Required action → Look through the records and copy each line with the string "dinamicas" in it.

─── Source material

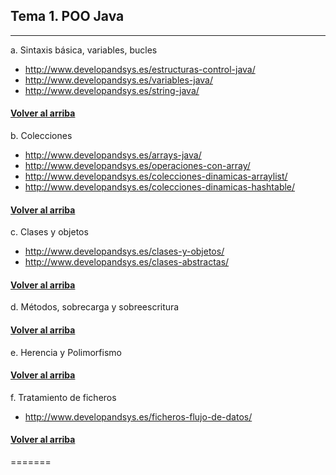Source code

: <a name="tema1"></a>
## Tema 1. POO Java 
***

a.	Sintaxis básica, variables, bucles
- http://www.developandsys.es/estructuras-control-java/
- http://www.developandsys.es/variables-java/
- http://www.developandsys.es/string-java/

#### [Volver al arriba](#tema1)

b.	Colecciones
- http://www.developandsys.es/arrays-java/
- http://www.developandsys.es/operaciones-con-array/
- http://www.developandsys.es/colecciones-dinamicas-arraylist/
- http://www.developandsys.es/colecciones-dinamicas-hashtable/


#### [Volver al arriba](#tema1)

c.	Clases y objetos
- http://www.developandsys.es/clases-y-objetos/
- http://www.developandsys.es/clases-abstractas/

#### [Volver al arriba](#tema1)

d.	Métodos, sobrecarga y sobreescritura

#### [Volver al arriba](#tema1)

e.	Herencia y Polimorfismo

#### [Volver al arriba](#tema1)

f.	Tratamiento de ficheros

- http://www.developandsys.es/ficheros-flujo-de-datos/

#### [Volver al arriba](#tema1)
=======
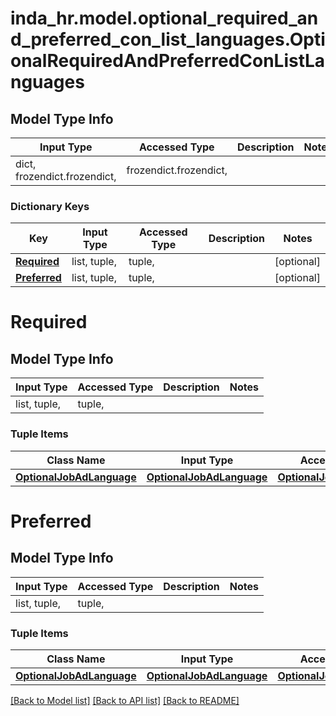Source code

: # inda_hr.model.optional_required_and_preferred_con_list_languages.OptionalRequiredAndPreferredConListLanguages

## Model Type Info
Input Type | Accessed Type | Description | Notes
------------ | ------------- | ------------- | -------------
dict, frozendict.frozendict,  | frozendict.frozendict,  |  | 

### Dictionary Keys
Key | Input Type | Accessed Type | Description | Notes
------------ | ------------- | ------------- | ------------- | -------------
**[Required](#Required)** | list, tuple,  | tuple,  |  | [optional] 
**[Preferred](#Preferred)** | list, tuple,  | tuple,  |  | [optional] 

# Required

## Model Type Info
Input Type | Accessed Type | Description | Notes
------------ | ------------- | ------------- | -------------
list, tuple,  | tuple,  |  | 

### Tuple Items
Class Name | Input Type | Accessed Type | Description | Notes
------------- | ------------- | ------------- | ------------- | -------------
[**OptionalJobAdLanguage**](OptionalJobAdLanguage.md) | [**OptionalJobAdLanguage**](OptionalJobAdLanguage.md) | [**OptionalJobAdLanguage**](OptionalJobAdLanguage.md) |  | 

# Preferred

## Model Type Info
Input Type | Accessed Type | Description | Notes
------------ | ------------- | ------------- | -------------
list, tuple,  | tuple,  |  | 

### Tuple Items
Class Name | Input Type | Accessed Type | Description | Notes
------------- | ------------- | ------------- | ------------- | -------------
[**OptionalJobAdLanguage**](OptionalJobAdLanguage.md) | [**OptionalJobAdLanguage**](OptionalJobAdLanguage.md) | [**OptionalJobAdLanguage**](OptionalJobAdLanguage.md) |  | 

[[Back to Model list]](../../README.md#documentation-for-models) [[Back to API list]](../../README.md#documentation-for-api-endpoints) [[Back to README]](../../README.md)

──────
─── Source material

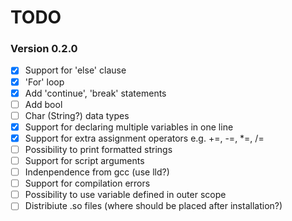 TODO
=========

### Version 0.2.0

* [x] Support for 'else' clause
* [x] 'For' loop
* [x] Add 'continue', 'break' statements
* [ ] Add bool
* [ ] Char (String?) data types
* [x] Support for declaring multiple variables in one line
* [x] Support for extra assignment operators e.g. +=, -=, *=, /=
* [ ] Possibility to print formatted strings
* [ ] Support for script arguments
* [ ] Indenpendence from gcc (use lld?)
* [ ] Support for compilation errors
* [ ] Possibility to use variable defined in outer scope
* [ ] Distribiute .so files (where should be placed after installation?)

──────
─── Source material

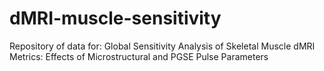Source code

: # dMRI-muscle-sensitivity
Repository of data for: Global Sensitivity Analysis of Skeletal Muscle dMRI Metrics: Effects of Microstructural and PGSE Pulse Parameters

──────

Reply →
- http://www.developandsys.es/colecciones-dinamicas-arraylist/
- http://www.developandsys.es/colecciones-dinamicas-hashtable/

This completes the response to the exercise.